Glumly meeting in the now blue state of Florida, the GOP governors are long on distress but, on WaPo’s account, short on solutions, with nary a peep about dialing back on the social conservatism. Meanwhile, over at the liberal blog MyDD, desmoinesdem calls attention to this Des Moines Register op-ed, wherein former Republican gubernatorial hopeful, […]

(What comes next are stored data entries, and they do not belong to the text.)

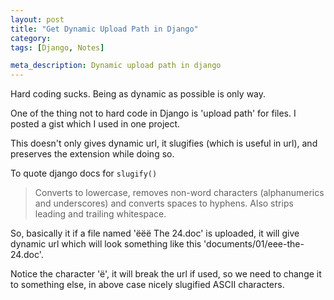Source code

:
 ```yaml
---
layout: post
title: "Get Dynamic Upload Path in Django"
category:
tags: [Django, Notes]

meta_description: Dynamic upload path in django
---
```

Hard coding sucks. Being as dynamic as possible is only way. 

One of the thing not to hard code in Django is 'upload path' for files. I posted a gist which I used in one project. 

<script src="https://gist.github.com/neokya/5370749.js"></script>

This doesn't only gives dynamic url, it slugifies (which is useful in url), and preserves the extension while doing so.

To quote django docs for `slugify()`

>Converts to lowercase, removes non-word characters (alphanumerics and underscores) and converts spaces to hyphens. Also strips leading and trailing whitespace.

So, basically it if a file named 'ëëë The 24.doc' is uploaded, it will give dynamic url which will look something like this 'documents/01/eee-the-24.doc'.

Notice the character 'ë', it will break the url if used, so we need to change it to something else, in above case nicely slugified ASCII characters.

Glumly meeting in the now blue state of Florida, the GOP governors are long on distress but, on WaPo’s account, short on solutions, with nary a peep about dialing back on the social conservatism. Meanwhile, over at the liberal blog MyDD, desmoinesdem calls attention to this Des Moines Register op-ed, wherein former Republican gubernatorial hopeful, lt. gov. nominee, and Huckabee state chairman Bob Vander Plaats asserts that the only way back for the state (and national) GOP is to hew to the old straight-and-narrow:

We have followed the misguided advice of “experts” to abandon our principles and move to the middle so we can supposedly win. In essence, we have become “lukewarm” on life, on marriage, on the Second Amendment, on limited government, on balanced budgets, on lower taxes, on parental rights in educating and raising children, on faith, on family and on freedom. The net result is that voters have spit us out of their mouths.

Desmoinesdem argues that the empirical evidence suggests that this is a misdiagnosis, pointing to a Greenberg survey indicating that Independents as well as Democrats (but not, to be sure Republicans) believe that the Republicans lost in 2006 and 2008 because they were too conservative.
Let me sharpen the point with respect to the GOP’s religion problem–what we might call the Godless Gap. In the 2008 election polls, voters were divided according to reported worship attendance into five categories: more than weekly (12 %); weekly (27 %); monthly (15%); a few times a year (28%); and never (16%). Forget about the monthly attenders, whom Obama won 53-46 but who are the most likely to shift back and forth. (In 2004, Bush won them 50-49.) That leaves the most frequent attenders, who voted for McCain 55-43, and the least frequent, who voted for Obama 62-36. In a nutshell, the GOP God Gap was 12 points, down from 20 in the past two presidential elections and less than half the size of the Democrats’ Godless Gap. And note, the least frequent attenders are five points more numerous than the most frequent. So how, exactly, do the Republicans get ahead by clinging to the old time religion?